みんなが集まって「これが定番だよね」と合意していること=”社会的な慣習・しきたり”なわけですね!

例文
【慣習・しきたり】
● Shaking hands is a social convention.
(握手をすることは社会的な慣習だ。)
● He flouted convention by wearing jeans to the wedding.
(彼は結婚式にジーンズを履いて出席し、しきたりを破った。)【大会・代表会議】
● The annual teachers’ convention will be held in Tokyo.
(年に一度の教員大会が東京で開催される。)※参考・例文引用:南出康世(2014), ジーニアス英和辞典 第5版、大修館書店
”convention”の関連語①:「慣習・しきたり」を意味する単語”custom/tradition”
例えば”custom”や”tradition”なども「慣習・習慣」を意味する単語ですよ!
⇒「慣習」の意味を持つ単語”custom/tradition”
イメージの違いとしては
convention ⇒「社会的な合意」=暗黙の了解、定番のルール
custom ⇒「特定の習慣」=社会や個人のいつもの習わし
tradition ⇒「歴史的な伝統」=世代を超えて引き継がれたもの
といった感じです!
それぞれのイメージを実際の表現を見ながら確認してみましょう!
● convention
Shaking hands is a social convention.
(握手をすることは社会的な慣習[マナー]です。)
⇒ 社会的な定番ルール・暗黙の了解のイメージ
● custom
It is the custom of this country to remove shoes at the entrance.
(玄関で靴を脱ぐのがこの国の習わしです。)
⇒ 特定の地域やグループがいつもやってる習わしのイメージ
● tradition
This traditional festival has been celebrated for over three centuries.
(この伝統的なお祭りは3世紀以上にわたって祝われてきました。

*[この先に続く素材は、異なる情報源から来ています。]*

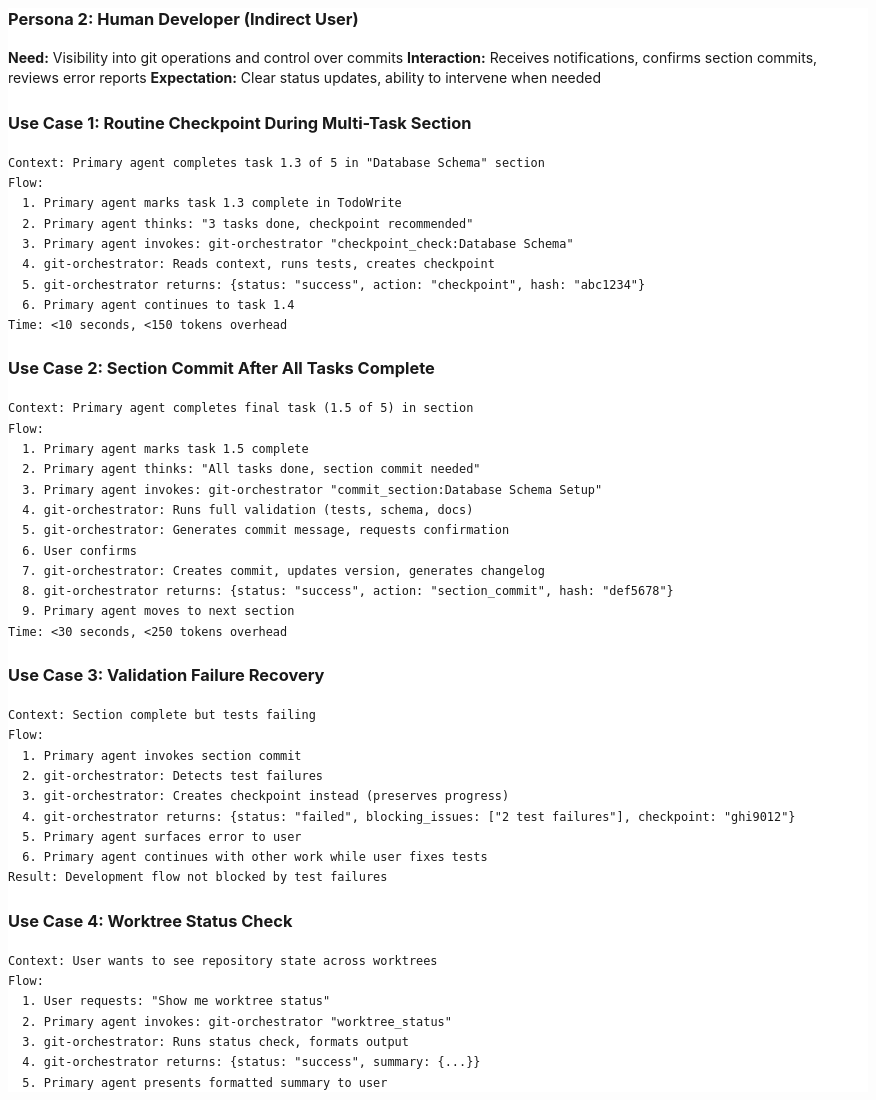 ### Persona 2: Human Developer (Indirect User)
**Need:** Visibility into git operations and control over commits
**Interaction:** Receives notifications, confirms section commits, reviews error reports
**Expectation:** Clear status updates, ability to intervene when needed

### Use Case 1: Routine Checkpoint During Multi-Task Section
```
Context: Primary agent completes task 1.3 of 5 in "Database Schema" section
Flow:
  1. Primary agent marks task 1.3 complete in TodoWrite
  2. Primary agent thinks: "3 tasks done, checkpoint recommended"
  3. Primary agent invokes: git-orchestrator "checkpoint_check:Database Schema"
  4. git-orchestrator: Reads context, runs tests, creates checkpoint
  5. git-orchestrator returns: {status: "success", action: "checkpoint", hash: "abc1234"}
  6. Primary agent continues to task 1.4
Time: <10 seconds, <150 tokens overhead
```

### Use Case 2: Section Commit After All Tasks Complete
```
Context: Primary agent completes final task (1.5 of 5) in section
Flow:
  1. Primary agent marks task 1.5 complete
  2. Primary agent thinks: "All tasks done, section commit needed"
  3. Primary agent invokes: git-orchestrator "commit_section:Database Schema Setup"
  4. git-orchestrator: Runs full validation (tests, schema, docs)
  5. git-orchestrator: Generates commit message, requests confirmation
  6. User confirms
  7. git-orchestrator: Creates commit, updates version, generates changelog
  8. git-orchestrator returns: {status: "success", action: "section_commit", hash: "def5678"}
  9. Primary agent moves to next section
Time: <30 seconds, <250 tokens overhead
```

### Use Case 3: Validation Failure Recovery
```
Context: Section complete but tests failing
Flow:
  1. Primary agent invokes section commit
  2. git-orchestrator: Detects test failures
  3. git-orchestrator: Creates checkpoint instead (preserves progress)
  4. git-orchestrator returns: {status: "failed", blocking_issues: ["2 test failures"], checkpoint: "ghi9012"}
  5. Primary agent surfaces error to user
  6. Primary agent continues with other work while user fixes tests
Result: Development flow not blocked by test failures
```

### Use Case 4: Worktree Status Check
```
Context: User wants to see repository state across worktrees
Flow:
  1. User requests: "Show me worktree status"
  2. Primary agent invokes: git-orchestrator "worktree_status"
  3. git-orchestrator: Runs status check, formats output
  4. git-orchestrator returns: {status: "success", summary: {...}}
  5. Primary agent presents formatted summary to user
```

)
⇒ 世代を超えてずーっと引き継がれた歴史的なイメージ
”convention”の関連語②:「会議・集まり」を意味する単語”conference/meeting”
類義語があるので覚えてしまいましょう!
⇒「会議」の意味を持つ単語”conference/meeting”
それぞれの表現の違いとしては
convention ⇒「大規模な大会」=政治や業界全体の大きな集まり
conference ⇒「公式な専門会議」=特定のテーマでじっくり話し合う場
meeting ⇒「一般的な打ち合わせ」=少人数から使える気軽な集まり
といったイメージです。
● convention
The international comic convention attracts fans from all over the world.

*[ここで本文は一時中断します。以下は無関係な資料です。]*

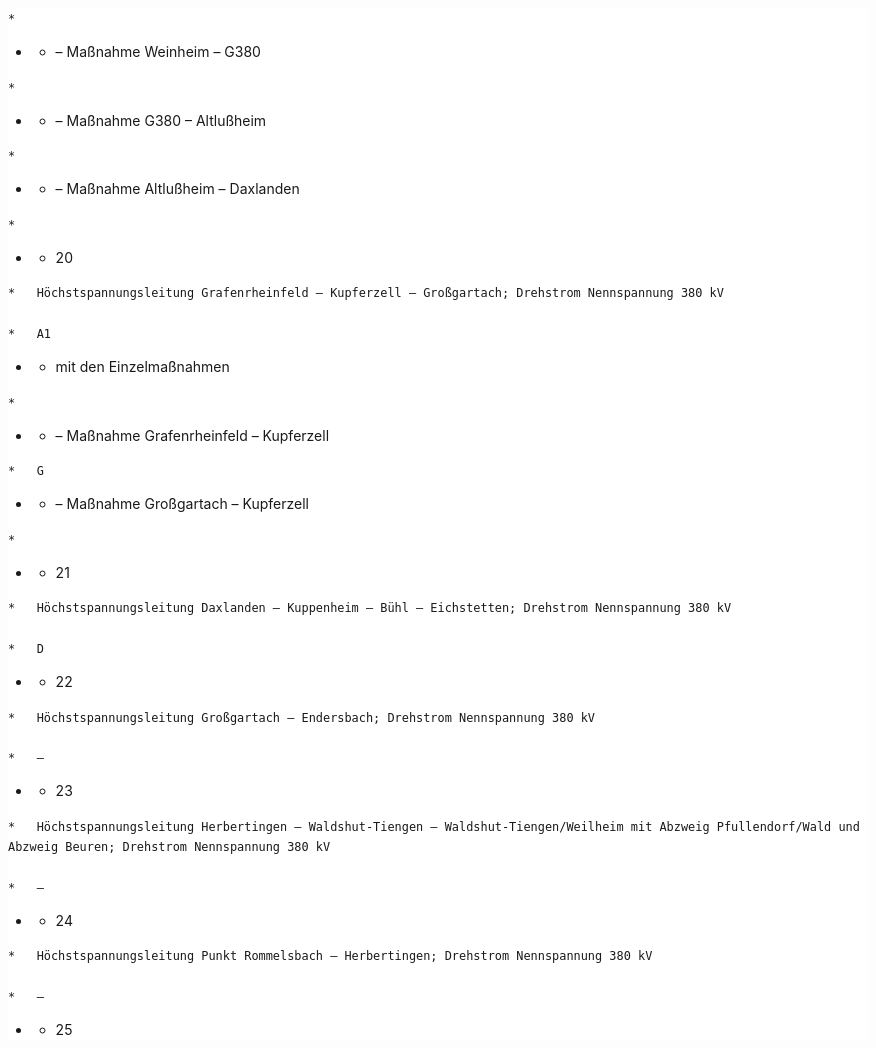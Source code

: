     *

*    *   – Maßnahme Weinheim – G380

    *

*    *   – Maßnahme G380 – Altlußheim

    *

*    *   – Maßnahme Altlußheim – Daxlanden

    *

*    *   20

    *   Höchstspannungsleitung Grafenrheinfeld – Kupferzell – Großgartach; Drehstrom Nennspannung 380 kV

    *   A1


*    *   mit den Einzelmaßnahmen

    *

*    *   – Maßnahme Grafenrheinfeld – Kupferzell

    *   G


*    *   – Maßnahme Großgartach – Kupferzell

    *

*    *   21

    *   Höchstspannungsleitung Daxlanden – Kuppenheim – Bühl – Eichstetten; Drehstrom Nennspannung 380 kV

    *   D


*    *   22

    *   Höchstspannungsleitung Großgartach – Endersbach; Drehstrom Nennspannung 380 kV

    *   –


*    *   23

    *   Höchstspannungsleitung Herbertingen – Waldshut-Tiengen – Waldshut-Tiengen/Weilheim mit Abzweig Pfullendorf/Wald und Abzweig Beuren; Drehstrom Nennspannung 380 kV

    *   –


*    *   24

    *   Höchstspannungsleitung Punkt Rommelsbach – Herbertingen; Drehstrom Nennspannung 380 kV

    *   –


*    *   25
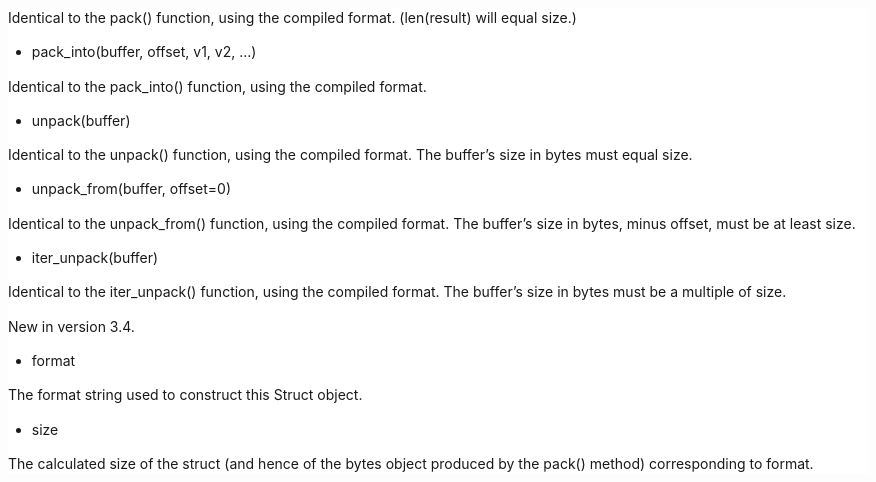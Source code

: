 Identical to the pack() function, using the compiled format. (len(result) will equal size.)

- pack_into(buffer, offset, v1, v2, ...)

Identical to the pack_into() function, using the compiled format.

- unpack(buffer)

Identical to the unpack() function, using the compiled format. The buffer’s size in bytes must equal size.

- unpack_from(buffer, offset=0)

Identical to the unpack_from() function, using the compiled format. The buffer’s size in bytes, minus offset, must be at least size.

- iter_unpack(buffer)

Identical to the iter_unpack() function, using the compiled format. The buffer’s size in bytes must be a multiple of size.

New in version 3.4.

- format

The format string used to construct this Struct object.

- size

The calculated size of the struct (and hence of the bytes object produced by the pack() method) corresponding to format.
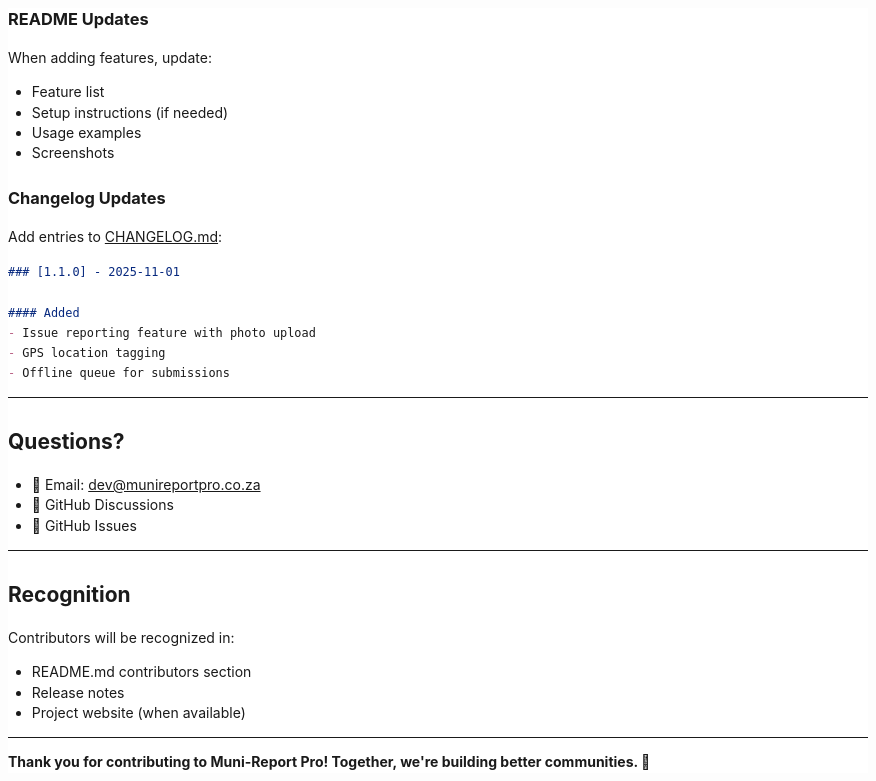 ### README Updates

When adding features, update:
- Feature list
- Setup instructions (if needed)
- Usage examples
- Screenshots

### Changelog Updates

Add entries to [CHANGELOG.md](CHANGELOG.md):
```markdown
### [1.1.0] - 2025-11-01

#### Added
- Issue reporting feature with photo upload
- GPS location tagging
- Offline queue for submissions
```

---

## Questions?

- 📧 Email: dev@munireportpro.co.za
- 💬 GitHub Discussions
- 🐛 GitHub Issues

---

## Recognition

Contributors will be recognized in:
- README.md contributors section
- Release notes
- Project website (when available)

---

**Thank you for contributing to Muni-Report Pro! Together, we're building better communities. 🚀**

(その国際コミックコンベンション[大規模大会]には世界中からファンが集まる。)
⇒ 各地から同じ目的の人がドサッと集まる大規模イベントのイメージ
● conference
Doctors gathered for a global conference on lung cancer.

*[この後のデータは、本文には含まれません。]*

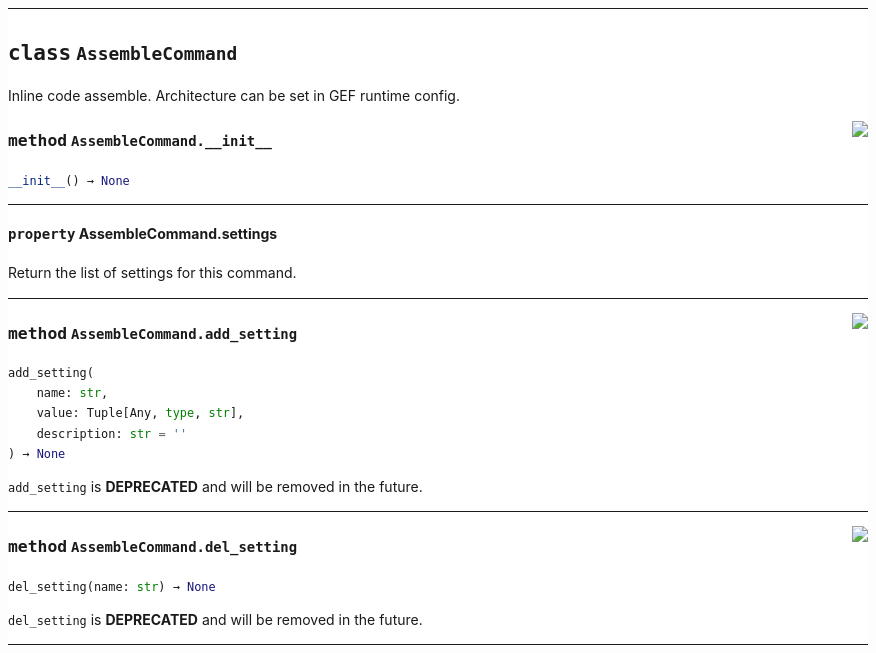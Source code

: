 

---

## <kbd>class</kbd> `AssembleCommand`
Inline code assemble. Architecture can be set in GEF runtime config.

<a href="https://github.com/hugsy/gef/blob/dev/gef.py#L7733"><img align="right" style="float:right;" src="https://img.shields.io/badge/-source-cccccc?style=flat-square"></a>

### <kbd>method</kbd> `AssembleCommand.__init__`

```python
__init__() → None
```






---

#### <kbd>property</kbd> AssembleCommand.settings

Return the list of settings for this command.



---

<a href="https://github.com/hugsy/gef/blob/dev/gef.py#L4653"><img align="right" style="float:right;" src="https://img.shields.io/badge/-source-cccccc?style=flat-square"></a>

### <kbd>method</kbd> `AssembleCommand.add_setting`

```python
add_setting(
    name: str,
    value: Tuple[Any, type, str],
    description: str = ''
) → None
```

`add_setting` is **DEPRECATED** and will be removed in the future.


---

<a href="https://github.com/hugsy/gef/blob/dev/gef.py#L4671"><img align="right" style="float:right;" src="https://img.shields.io/badge/-source-cccccc?style=flat-square"></a>

### <kbd>method</kbd> `AssembleCommand.del_setting`

```python
del_setting(name: str) → None
```

`del_setting` is **DEPRECATED** and will be removed in the future.


---
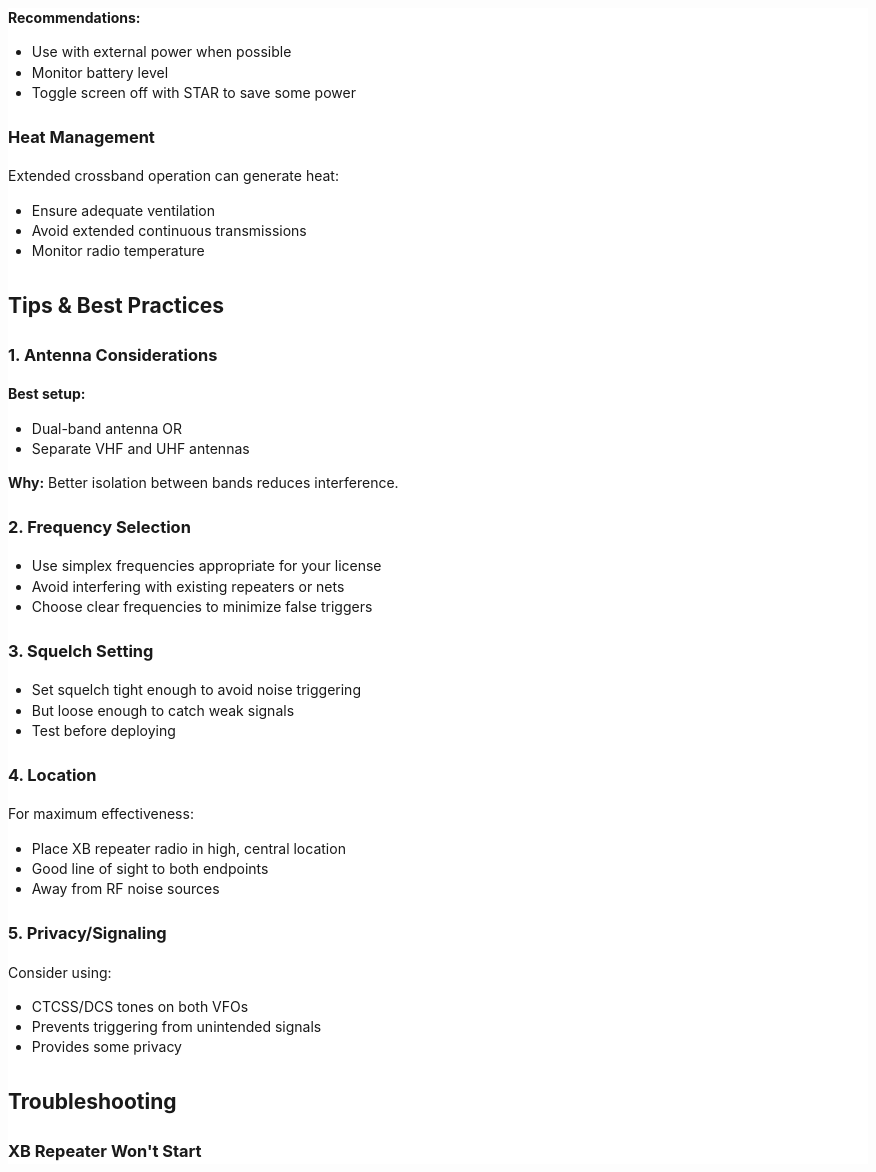**Recommendations:**
- Use with external power when possible
- Monitor battery level
- Toggle screen off with STAR to save some power

### Heat Management

Extended crossband operation can generate heat:
- Ensure adequate ventilation
- Avoid extended continuous transmissions
- Monitor radio temperature

## Tips & Best Practices

### 1. Antenna Considerations

**Best setup:**
- Dual-band antenna OR
- Separate VHF and UHF antennas

**Why:** Better isolation between bands reduces interference.

### 2. Frequency Selection

- Use simplex frequencies appropriate for your license
- Avoid interfering with existing repeaters or nets
- Choose clear frequencies to minimize false triggers

### 3. Squelch Setting

- Set squelch tight enough to avoid noise triggering
- But loose enough to catch weak signals
- Test before deploying

### 4. Location

For maximum effectiveness:
- Place XB repeater radio in high, central location
- Good line of sight to both endpoints
- Away from RF noise sources

### 5. Privacy/Signaling

Consider using:
- CTCSS/DCS tones on both VFOs
- Prevents triggering from unintended signals
- Provides some privacy

## Troubleshooting

### XB Repeater Won't Start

(肺がんに関する世界会議[専門会議]のために医師たちが集まった。)
⇒ 特定の議題を専門的に話し合う硬い会議のイメージ
● meeting
We have a short staff meeting every Monday morning.
(私たちは毎週月曜日の朝に短いスタッフミーティング[打ち合わせ]を行います。)
⇒ 日常的な業務の打ち合わせや小さな集まりのイメージ
”convention”の語法・文法の解説

”convention”を使う上で、おさえておきたい語法・文法のポイントは以下の2つです。
②「大会・会議」の意味では可算名詞(数えられる)になり、a や -s がつく
実際の例文を見ながら、文法的な使われ方を確認してみましょう!
「慣習・しきたり」の例文(不可算名詞)
By convention, the medical conference is held in July every year.
(慣習により、その医学会議は毎年7月に開催される。)He flouted social convention by wearing jeans to the wedding.
(彼は結婚式にジーンズを穿いて出席し、社会的なしきたりを破った。)
次は「大会・会議」として使われる場合の例文です。
「大会・会議」の例文(可算名詞)
The Democratic National Convention will be held next month.
(民主党全国大会は来月開催される。)The city welcomed thousands of teachers attending a 3-day convention.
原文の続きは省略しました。